[MATERIALS PROVIDED — start]
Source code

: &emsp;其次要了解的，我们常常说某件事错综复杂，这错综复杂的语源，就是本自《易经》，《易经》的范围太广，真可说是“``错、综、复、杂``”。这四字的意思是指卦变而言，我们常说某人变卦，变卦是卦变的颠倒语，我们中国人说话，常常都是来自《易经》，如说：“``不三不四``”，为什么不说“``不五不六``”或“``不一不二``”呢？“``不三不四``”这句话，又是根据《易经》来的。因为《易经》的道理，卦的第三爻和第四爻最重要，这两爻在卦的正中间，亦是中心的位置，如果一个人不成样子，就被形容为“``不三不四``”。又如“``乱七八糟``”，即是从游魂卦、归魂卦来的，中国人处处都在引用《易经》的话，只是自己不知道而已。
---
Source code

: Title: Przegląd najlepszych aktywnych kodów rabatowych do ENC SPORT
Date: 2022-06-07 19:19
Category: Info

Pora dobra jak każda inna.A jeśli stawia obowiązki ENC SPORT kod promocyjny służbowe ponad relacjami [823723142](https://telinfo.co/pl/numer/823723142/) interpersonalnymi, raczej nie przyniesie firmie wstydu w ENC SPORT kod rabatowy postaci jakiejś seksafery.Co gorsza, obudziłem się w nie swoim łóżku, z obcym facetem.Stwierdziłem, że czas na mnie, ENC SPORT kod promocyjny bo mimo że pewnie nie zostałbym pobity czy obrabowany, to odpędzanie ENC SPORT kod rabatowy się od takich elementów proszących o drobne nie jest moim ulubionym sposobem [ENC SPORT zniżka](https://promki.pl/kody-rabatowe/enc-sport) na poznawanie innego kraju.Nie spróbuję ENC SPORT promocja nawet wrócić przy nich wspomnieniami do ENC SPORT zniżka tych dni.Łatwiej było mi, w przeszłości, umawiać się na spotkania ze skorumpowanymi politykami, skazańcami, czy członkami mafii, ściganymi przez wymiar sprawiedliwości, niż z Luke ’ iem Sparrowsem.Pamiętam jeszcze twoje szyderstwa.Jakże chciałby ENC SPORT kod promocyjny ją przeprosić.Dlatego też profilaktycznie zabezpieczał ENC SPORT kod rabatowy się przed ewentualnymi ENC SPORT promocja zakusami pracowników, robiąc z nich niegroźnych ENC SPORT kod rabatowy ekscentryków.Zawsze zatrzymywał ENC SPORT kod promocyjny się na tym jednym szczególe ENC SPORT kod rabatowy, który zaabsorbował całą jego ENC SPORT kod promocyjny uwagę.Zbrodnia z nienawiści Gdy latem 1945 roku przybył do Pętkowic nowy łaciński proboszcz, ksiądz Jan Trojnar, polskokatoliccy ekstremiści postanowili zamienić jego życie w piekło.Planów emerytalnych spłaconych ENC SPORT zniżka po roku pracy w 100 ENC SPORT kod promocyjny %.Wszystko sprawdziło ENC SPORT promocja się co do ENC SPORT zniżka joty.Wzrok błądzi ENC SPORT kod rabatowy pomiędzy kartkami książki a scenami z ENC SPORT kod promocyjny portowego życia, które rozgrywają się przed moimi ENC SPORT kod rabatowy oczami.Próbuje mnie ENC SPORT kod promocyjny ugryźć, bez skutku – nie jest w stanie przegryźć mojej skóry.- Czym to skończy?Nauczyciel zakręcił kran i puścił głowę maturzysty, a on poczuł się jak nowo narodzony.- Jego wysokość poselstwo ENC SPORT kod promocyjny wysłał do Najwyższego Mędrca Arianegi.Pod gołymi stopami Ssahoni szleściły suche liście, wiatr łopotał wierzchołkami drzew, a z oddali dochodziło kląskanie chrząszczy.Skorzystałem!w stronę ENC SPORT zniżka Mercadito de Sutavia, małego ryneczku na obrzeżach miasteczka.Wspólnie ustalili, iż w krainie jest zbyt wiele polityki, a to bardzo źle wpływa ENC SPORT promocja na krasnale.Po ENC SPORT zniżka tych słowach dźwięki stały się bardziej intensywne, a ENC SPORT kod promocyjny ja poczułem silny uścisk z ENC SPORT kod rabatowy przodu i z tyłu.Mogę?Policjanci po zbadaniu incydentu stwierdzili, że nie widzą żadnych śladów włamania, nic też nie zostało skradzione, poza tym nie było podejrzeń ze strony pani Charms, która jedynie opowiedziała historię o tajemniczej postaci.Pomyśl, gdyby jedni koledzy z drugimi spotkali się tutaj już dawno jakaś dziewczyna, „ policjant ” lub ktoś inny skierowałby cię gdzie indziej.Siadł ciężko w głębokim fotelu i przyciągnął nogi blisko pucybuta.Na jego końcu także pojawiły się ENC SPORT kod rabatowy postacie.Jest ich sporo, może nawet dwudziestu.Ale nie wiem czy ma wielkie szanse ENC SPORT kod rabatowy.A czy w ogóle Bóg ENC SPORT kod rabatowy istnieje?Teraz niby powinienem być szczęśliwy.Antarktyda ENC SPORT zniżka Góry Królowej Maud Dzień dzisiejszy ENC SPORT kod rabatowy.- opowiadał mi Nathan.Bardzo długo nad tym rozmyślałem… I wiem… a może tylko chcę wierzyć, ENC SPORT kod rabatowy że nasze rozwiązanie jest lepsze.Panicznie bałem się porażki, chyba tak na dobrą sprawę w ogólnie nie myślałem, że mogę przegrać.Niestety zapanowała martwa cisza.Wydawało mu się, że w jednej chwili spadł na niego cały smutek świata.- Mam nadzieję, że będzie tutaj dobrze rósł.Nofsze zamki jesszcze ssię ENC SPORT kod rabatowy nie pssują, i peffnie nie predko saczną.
[MATERIALS PROVIDED — finish]
=== WHAT THIS TASK INVOLVES ===
For this exercise, output the records in full, exactly.

=== OUTPUT OF THE TASK ===
Source code

: &emsp;其次要了解的，我们常常说某件事错综复杂，这错综复杂的语源，就是本自《易经》，《易经》的范围太广，真可说是“``错、综、复、杂``”。这四字的意思是指卦变而言，我们常说某人变卦，变卦是卦变的颠倒语，我们中国人说话，常常都是来自《易经》，如说：“``不三不四``”，为什么不说“``不五不六``”或“``不一不二``”呢？“``不三不四``”这句话，又是根据《易经》来的。因为《易经》的道理，卦的第三爻和第四爻最重要，这两爻在卦的正中间，亦是中心的位置，如果一个人不成样子，就被形容为“``不三不四``”。又如“``乱七八糟``”，即是从游魂卦、归魂卦来的，中国人处处都在引用《易经》的话，只是自己不知道而已。
---
Source code

: Title: Przegląd najlepszych aktywnych kodów rabatowych do ENC SPORT
Date: 2022-06-07 19:19
Category: Info

Pora dobra jak każda inna.A jeśli stawia obowiązki ENC SPORT kod promocyjny służbowe ponad relacjami [823723142](https://telinfo.co/pl/numer/823723142/) interpersonalnymi, raczej nie przyniesie firmie wstydu w ENC SPORT kod rabatowy postaci jakiejś seksafery.Co gorsza, obudziłem się w nie swoim łóżku, z obcym facetem.Stwierdziłem, że czas na mnie, ENC SPORT kod promocyjny bo mimo że pewnie nie zostałbym pobity czy obrabowany, to odpędzanie ENC SPORT kod rabatowy się od takich elementów proszących o drobne nie jest moim ulubionym sposobem [ENC SPORT zniżka](https://promki.pl/kody-rabatowe/enc-sport) na poznawanie innego kraju.Nie spróbuję ENC SPORT promocja nawet wrócić przy nich wspomnieniami do ENC SPORT zniżka tych dni.Łatwiej było mi, w przeszłości, umawiać się na spotkania ze skorumpowanymi politykami, skazańcami, czy członkami mafii, ściganymi przez wymiar sprawiedliwości, niż z Luke ’ iem Sparrowsem.Pamiętam jeszcze twoje szyderstwa.Jakże chciałby ENC SPORT kod promocyjny ją przeprosić.Dlatego też profilaktycznie zabezpieczał ENC SPORT kod rabatowy się przed ewentualnymi ENC SPORT promocja zakusami pracowników, robiąc z nich niegroźnych ENC SPORT kod rabatowy ekscentryków.Zawsze zatrzymywał ENC SPORT kod promocyjny się na tym jednym szczególe ENC SPORT kod rabatowy, który zaabsorbował całą jego ENC SPORT kod promocyjny uwagę.Zbrodnia z nienawiści Gdy latem 1945 roku przybył do Pętkowic nowy łaciński proboszcz, ksiądz Jan Trojnar, polskokatoliccy ekstremiści postanowili zamienić jego życie w piekło.Planów emerytalnych spłaconych ENC SPORT zniżka po roku pracy w 100 ENC SPORT kod promocyjny %.Wszystko sprawdziło ENC SPORT promocja się co do ENC SPORT zniżka joty.Wzrok błądzi ENC SPORT kod rabatowy pomiędzy kartkami książki a scenami z ENC SPORT kod promocyjny portowego życia, które rozgrywają się przed moimi ENC SPORT kod rabatowy oczami.Próbuje mnie ENC SPORT kod promocyjny ugryźć, bez skutku – nie jest w stanie przegryźć mojej skóry.- Czym to skończy?Nauczyciel zakręcił kran i puścił głowę maturzysty, a on poczuł się jak nowo narodzony.- Jego wysokość poselstwo ENC SPORT kod promocyjny wysłał do Najwyższego Mędrca Arianegi.Pod gołymi stopami Ssahoni szleściły suche liście, wiatr łopotał wierzchołkami drzew, a z oddali dochodziło kląskanie chrząszczy.Skorzystałem!w stronę ENC SPORT zniżka Mercadito de Sutavia, małego ryneczku na obrzeżach miasteczka.Wspólnie ustalili, iż w krainie jest zbyt wiele polityki, a to bardzo źle wpływa ENC SPORT promocja na krasnale.Po ENC SPORT zniżka tych słowach dźwięki stały się bardziej intensywne, a ENC SPORT kod promocyjny ja poczułem silny uścisk z ENC SPORT kod rabatowy przodu i z tyłu.Mogę?Policjanci po zbadaniu incydentu stwierdzili, że nie widzą żadnych śladów włamania, nic też nie zostało skradzione, poza tym nie było podejrzeń ze strony pani Charms, która jedynie opowiedziała historię o tajemniczej postaci.Pomyśl, gdyby jedni koledzy z drugimi spotkali się tutaj już dawno jakaś dziewczyna, „ policjant ” lub ktoś inny skierowałby cię gdzie indziej.Siadł ciężko w głębokim fotelu i przyciągnął nogi blisko pucybuta.Na jego końcu także pojawiły się ENC SPORT kod rabatowy postacie.Jest ich sporo, może nawet dwudziestu.Ale nie wiem czy ma wielkie szanse ENC SPORT kod rabatowy.A czy w ogóle Bóg ENC SPORT kod rabatowy istnieje?Teraz niby powinienem być szczęśliwy.Antarktyda ENC SPORT zniżka Góry Królowej Maud Dzień dzisiejszy ENC SPORT kod rabatowy.- opowiadał mi Nathan.Bardzo długo nad tym rozmyślałem… I wiem… a może tylko chcę wierzyć, ENC SPORT kod rabatowy że nasze rozwiązanie jest lepsze.Panicznie bałem się porażki, chyba tak na dobrą sprawę w ogólnie nie myślałem, że mogę przegrać.Niestety zapanowała martwa cisza.Wydawało mu się, że w jednej chwili spadł na niego cały smutek świata.- Mam nadzieję, że będzie tutaj dobrze rósł.Nofsze zamki jesszcze ssię ENC SPORT kod rabatowy nie pssują, i peffnie nie predko saczną.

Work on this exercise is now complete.